**Work to be completed**
Filter the material below down to the lines with the word "linear" and give those lines.

**Data to use**
· · ·
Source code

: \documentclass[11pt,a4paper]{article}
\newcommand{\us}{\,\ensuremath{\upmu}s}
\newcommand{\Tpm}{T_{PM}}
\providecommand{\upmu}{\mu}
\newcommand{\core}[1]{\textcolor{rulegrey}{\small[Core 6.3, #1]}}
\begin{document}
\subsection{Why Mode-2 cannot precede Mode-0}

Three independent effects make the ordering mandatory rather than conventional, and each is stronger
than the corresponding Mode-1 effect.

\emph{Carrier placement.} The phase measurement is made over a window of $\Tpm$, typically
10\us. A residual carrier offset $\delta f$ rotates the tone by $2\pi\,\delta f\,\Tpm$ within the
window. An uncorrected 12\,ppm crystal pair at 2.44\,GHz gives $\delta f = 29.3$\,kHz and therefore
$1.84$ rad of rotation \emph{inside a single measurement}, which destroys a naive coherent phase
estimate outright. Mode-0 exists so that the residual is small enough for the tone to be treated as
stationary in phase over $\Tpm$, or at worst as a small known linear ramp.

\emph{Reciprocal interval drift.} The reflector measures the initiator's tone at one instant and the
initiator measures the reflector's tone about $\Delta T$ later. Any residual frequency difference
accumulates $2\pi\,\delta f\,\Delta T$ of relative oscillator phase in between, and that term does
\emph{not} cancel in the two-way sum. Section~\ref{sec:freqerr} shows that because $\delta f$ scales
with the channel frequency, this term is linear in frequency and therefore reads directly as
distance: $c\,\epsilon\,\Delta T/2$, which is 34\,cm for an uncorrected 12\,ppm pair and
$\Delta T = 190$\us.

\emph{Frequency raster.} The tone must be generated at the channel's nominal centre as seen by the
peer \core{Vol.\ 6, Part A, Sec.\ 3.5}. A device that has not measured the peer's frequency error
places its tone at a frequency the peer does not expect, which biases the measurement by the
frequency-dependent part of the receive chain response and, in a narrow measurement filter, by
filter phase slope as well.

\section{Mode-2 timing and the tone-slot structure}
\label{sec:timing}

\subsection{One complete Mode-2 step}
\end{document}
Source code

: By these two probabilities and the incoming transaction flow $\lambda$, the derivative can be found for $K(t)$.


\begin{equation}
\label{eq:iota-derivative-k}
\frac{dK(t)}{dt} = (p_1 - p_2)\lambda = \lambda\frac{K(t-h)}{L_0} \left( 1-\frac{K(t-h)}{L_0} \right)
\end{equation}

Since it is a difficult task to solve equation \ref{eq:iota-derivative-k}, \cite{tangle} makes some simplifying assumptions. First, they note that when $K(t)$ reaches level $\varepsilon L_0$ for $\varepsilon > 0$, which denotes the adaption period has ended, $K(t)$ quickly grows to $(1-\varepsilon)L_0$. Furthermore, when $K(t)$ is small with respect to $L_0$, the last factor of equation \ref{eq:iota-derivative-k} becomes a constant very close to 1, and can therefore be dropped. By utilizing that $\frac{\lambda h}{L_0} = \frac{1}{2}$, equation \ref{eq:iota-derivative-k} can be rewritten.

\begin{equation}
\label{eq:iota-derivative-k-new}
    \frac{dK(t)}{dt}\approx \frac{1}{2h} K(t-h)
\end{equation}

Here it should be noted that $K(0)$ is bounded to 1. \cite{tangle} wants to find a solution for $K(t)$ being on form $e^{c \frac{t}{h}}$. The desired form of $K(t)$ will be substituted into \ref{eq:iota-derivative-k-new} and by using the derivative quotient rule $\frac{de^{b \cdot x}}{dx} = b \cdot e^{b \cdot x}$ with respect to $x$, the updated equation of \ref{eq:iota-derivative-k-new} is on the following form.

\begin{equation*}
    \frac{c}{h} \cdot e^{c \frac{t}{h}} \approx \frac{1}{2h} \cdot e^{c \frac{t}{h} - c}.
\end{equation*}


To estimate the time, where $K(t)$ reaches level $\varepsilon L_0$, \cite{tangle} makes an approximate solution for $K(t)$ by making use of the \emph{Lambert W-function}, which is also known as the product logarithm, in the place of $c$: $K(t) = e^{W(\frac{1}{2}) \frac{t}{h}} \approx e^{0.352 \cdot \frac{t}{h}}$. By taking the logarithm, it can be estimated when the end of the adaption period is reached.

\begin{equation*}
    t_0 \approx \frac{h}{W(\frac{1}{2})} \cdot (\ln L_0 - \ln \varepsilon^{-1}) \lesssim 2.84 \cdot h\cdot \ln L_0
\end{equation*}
· · ·
**Solved problem**
stationary in phase over $\Tpm$, or at worst as a small known linear ramp.
with the channel frequency, this term is linear in frequency and therefore reads directly as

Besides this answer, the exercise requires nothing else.